Een vriendin van mij heeft vier kinderen en hele strakke bekkenbodemspieren. We stonden te springen op de trampoline van de kinderen. Ik had in mijn broek geplast. Zij niet. Ik had dan ook wel een salto gemaakt en zij niet. Maar goed, zij kwam met haar droge broek toch als overwinnaar uit de bus. Die strakke bekkenbodemspieren, die heeft ze, omdat ze die bij elk rood licht opspant. Ja, dat doet ze echt.

Ik denk altijd aan dingen waar ik niet aan moet denken. Zoals ik ook altijd dingen koop die ik niet nodig heb.

Ikzelf gebruik de gewonnen tijd van een rood licht altijd om na te denken over mannen die me helemaal niet verdienen maar van wie ik het toch zou waarderen als ze me gewoon een beetje leuk vonden. En ik ga soms expres trager rijden om het groene licht te missen. Want wat hebben dat soort mannen veel nadenk-tijd nodig.

Je pense donc je suis. Dat kan allemaal wel zijn. Maar voor je bekkenbodemspieren is het nefast.

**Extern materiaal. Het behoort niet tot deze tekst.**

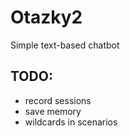 # Otazky2

Simple text-based chatbot

## TODO:

* record sessions
* save memory
* wildcards in scenarios
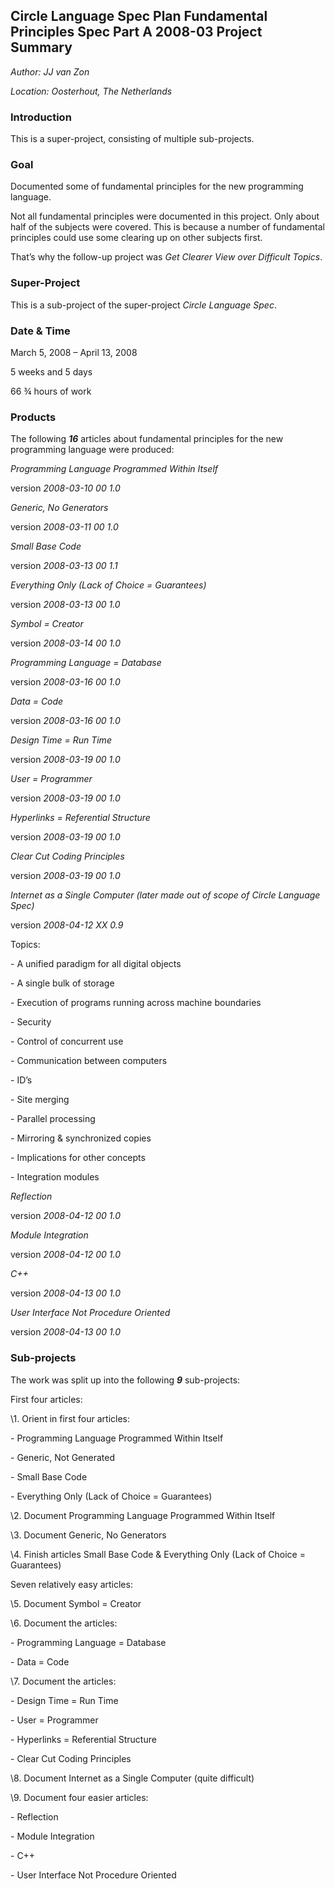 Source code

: ﻿**Circle Language Spec Plan
Fundamental Principles Spec Part A
2008-03
Project Summary**
----------------------------------

*Author: JJ van Zon*

*Location: Oosterhout, The Netherlands*

### **Introduction**
This is a super-project, consisting of multiple sub-projects.
### **Goal**
Documented some of fundamental principles for the new programming language.

Not all fundamental principles were documented in this project. Only about half of the subjects were covered. This is because a number of fundamental principles could use some clearing up on other subjects first.

That’s why the follow-up project was *Get Clearer View over Difficult Topics*.
### **Super-Project**
This is a sub-project of the super-project *Circle Language Spec*.
### **Date & Time**
March 5, 2008 – April 13, 2008

5 weeks and 5 days

66 ¾ hours of work
### **Products**
The following ***16*** articles about fundamental principles for the new programming language were produced:

*Programming Language Programmed Within Itself* 

version  *2008-03-10 00  1.0*

*Generic, No Generators*

version  *2008-03-11 00  1.0*

*Small Base Code*

version  *2008-03-13 00  1.1* 

*Everything Only (Lack of Choice = Guarantees)*

version  *2008-03-13 00  1.0*

*Symbol = Creator*

version  *2008-03-14 00  1.0*

*Programming Language = Database*

version  *2008-03-16 00  1.0*

*Data = Code*

version  *2008-03-16 00  1.0*

*Design Time = Run Time*

version  *2008-03-19 00  1.0*

*User = Programmer*

version  *2008-03-19 00  1.0*

*Hyperlinks = Referential Structure*

version  *2008-03-19 00  1.0*

*Clear Cut Coding Principles*

version  *2008-03-19 00  1.0*

*Internet as a Single Computer (later made out of scope of Circle Language Spec)*

version  *2008-04-12 XX  0.9*

Topics:

\- A unified paradigm for all digital objects

\- A single bulk of storage

\- Execution of programs running across machine boundaries

\- Security

\- Control of concurrent use

\- Communication between computers

\- ID’s

\- Site merging

\- Parallel processing

\- Mirroring & synchronized copies

\- Implications for other concepts

\- Integration modules

*Reflection*

version  *2008-04-12 00  1.0* 

*Module Integration*

version  *2008-04-12 00  1.0* 

*C++*

version  *2008-04-13 00  1.0*  

*User Interface Not Procedure Oriented*

version  *2008-04-13 00  1.0* 
### **Sub-projects**
The work was split up into the following ***9*** sub-projects:

First four articles:

\1. Orient in first four articles:

\- Programming Language Programmed Within Itself

\- Generic, Not Generated

\- Small Base Code

\- Everything Only (Lack of Choice = Guarantees)

\2. Document Programming Language Programmed Within Itself

\3. Document Generic, No Generators

\4. Finish articles Small Base Code & Everything Only (Lack of Choice = Guarantees)

Seven relatively easy articles:

\5. Document Symbol = Creator

\6. Document the articles:

\- Programming Language = Database

\- Data = Code

\7. Document the articles:

\- Design Time = Run Time

\- User = Programmer

\- Hyperlinks = Referential Structure

\- Clear Cut Coding Principles

\8. Document Internet as a Single Computer (quite difficult)

\9. Document four easier articles:

\- Reflection

\- Module Integration

\- C++

\- User Interface Not Procedure Oriented


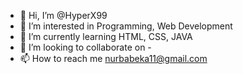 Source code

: - 👋 Hi, I’m @HyperX99
- 👀 I’m interested in Programming, Web Development
- 🌱 I’m currently learning HTML, CSS, JAVA
- 💞️ I’m looking to collaborate on -
- 📫 How to reach me  nurbabeka11@gmail.com

<!---
HyperX99/HyperX99 is a ✨ special ✨ repository because its `README.md` (this file) appears on your GitHub profile.
You can click the Preview link to take a look at your changes.
--->
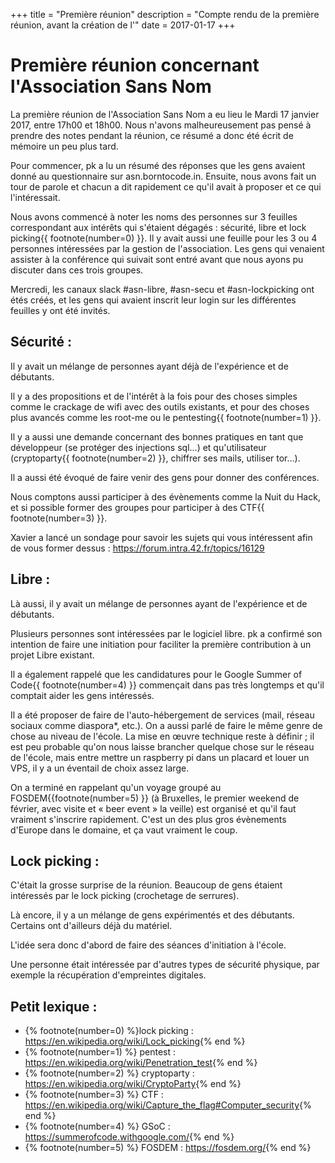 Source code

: +++
title = "Première réunion"
description = "Compte rendu de la première réunion, avant la création de l'"
date = 2017-01-17
+++

# Première réunion concernant l'Association Sans Nom

La première réunion de l'Association Sans Nom a eu lieu le Mardi 17 janvier
2017, entre 17h00 et 18h00.
Nous n'avons malheureusement pas pensé à prendre des notes pendant la réunion,
ce résumé a donc été écrit de mémoire un peu plus tard.

Pour commencer, pk a lu un résumé des réponses que les gens avaient donné au
questionnaire sur asn.borntocode.in.
Ensuite, nous avons fait un tour de parole et chacun a dit rapidement ce qu'il
avait à proposer et ce qui l'intéressait.

Nous avons commencé à noter les noms des personnes sur 3 feuilles correspondant
aux intérêts qui s'étaient dégagés : sécurité, libre et lock picking{{
footnote(number=0) }}. Il y avait aussi une feuille pour les 3 ou 4 personnes
intéressées par la gestion de l'association.
Les gens qui venaient assister à la conférence qui suivait sont entré avant que
nous ayons pu discuter dans ces trois groupes.

Mercredi, les canaux slack #asn-libre, #asn-secu et #asn-lockpicking ont étés
créés, et les gens qui avaient inscrit leur login sur les différentes feuilles
y ont été invités.

## Sécurité :

Il y avait un mélange de personnes ayant déjà de l'expérience et de débutants.

Il y a des propositions et de l'intérêt à la fois pour des choses simples comme
le crackage de wifi avec des outils existants, et pour des choses plus avancés
comme les root-me ou le pentesting{{ footnote(number=1) }}.

Il y a aussi une demande concernant des bonnes pratiques en tant que
développeur (se protéger des injections sql…) et qu'utilisateur (cryptoparty{{
footnote(number=2) }}, chiffrer ses mails, utiliser tor…).

Il a aussi été évoqué de faire venir des gens pour donner des conférences.

Nous comptons aussi participer à des évènements comme la Nuit du Hack, et si
possible former des groupes pour participer à des CTF{{ footnote(number=3) }}.

Xavier a lancé un sondage pour savoir les sujets qui vous intéressent afin de
vous former dessus : <https://forum.intra.42.fr/topics/16129>

## Libre :

Là aussi, il y avait un mélange de personnes ayant de l'expérience et de
débutants.

Plusieurs personnes sont intéressées par le logiciel libre. pk a confirmé son
intention de faire une initiation pour faciliter la première contribution à un
projet Libre existant.

Il a également rappelé que les candidatures pour le Google Summer of Code{{
footnote(number=4) }} commençait dans pas très longtemps et qu'il comptait
aider les gens intéressés.

Il a été proposer de faire de l'auto-hébergement de services (mail, réseau
sociaux comme diaspora\*, etc.). On a aussi parlé de faire le même genre de
chose au niveau de l'école. La mise en œuvre technique reste à définir ; il est
peu probable qu'on nous laisse brancher quelque chose sur le réseau de l'école,
mais entre mettre un raspberry pi dans un placard et louer un VPS, il y a un
éventail de choix assez large.

On a terminé en rappelant qu'un voyage groupé au FOSDEM{{footnote(number=5) }}
(à Bruxelles, le premier weekend de février, avec visite et « beer event » la
veille) est organisé et qu'il faut vraiment s'inscrire rapidement. C'est un des
plus gros évènements d'Europe dans le domaine, et ça vaut vraiment le coup.

## Lock picking :

C'était la grosse surprise de la réunion. Beaucoup de gens étaient intéressés
par le lock picking (crochetage de serrures).

Là encore, il y a un mélange de gens expérimentés et des débutants.
Certains ont d'ailleurs déjà du matériel.

L'idée sera donc d'abord de faire des séances d'initiation à l'école.

Une personne était intéressée par d'autres types de sécurité physique, par
exemple la récupération d'empreintes digitales.

## Petit lexique :

- {% footnote(number=0) %}lock picking : <https://en.wikipedia.org/wiki/Lock_picking>{% end %}
- {% footnote(number=1) %} pentest : <https://en.wikipedia.org/wiki/Penetration_test>{% end %}
- {% footnote(number=2) %} cryptoparty : <https://en.wikipedia.org/wiki/CryptoParty>{% end %}
- {% footnote(number=3) %} CTF : <https://en.wikipedia.org/wiki/Capture_the_flag#Computer_security>{% end %}
- {% footnote(number=4) %} GSoC : <https://summerofcode.withgoogle.com/>{% end %}
- {% footnote(number=5) %} FOSDEM : <https://fosdem.org/>{% end %}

Ik denk altijd aan dingen waar ik niet aan moet denken. Zoals ik ook altijd dingen koop die ik niet nodig heb. Maïzena bijvoorbeeld. Ik koop heel vaak Maïzena. Omdat ik denk dat ik witte saus zal maken. Maar ik maak nooit witte saus omdat ik geen gerechten maak waar witte saus bij hoort. Omdat ik het niet eens lekker vind en omdat witte saus is bedacht om te mislukken. Toch geloof ik dat ik, roerend in witte saus, meer mens zou zijn. Dat niet het denken maar het doen me echter zou maken. Een hele echte mens. Zoals een hele echte barbiepop of hele echte cola. Echt helemaal echt.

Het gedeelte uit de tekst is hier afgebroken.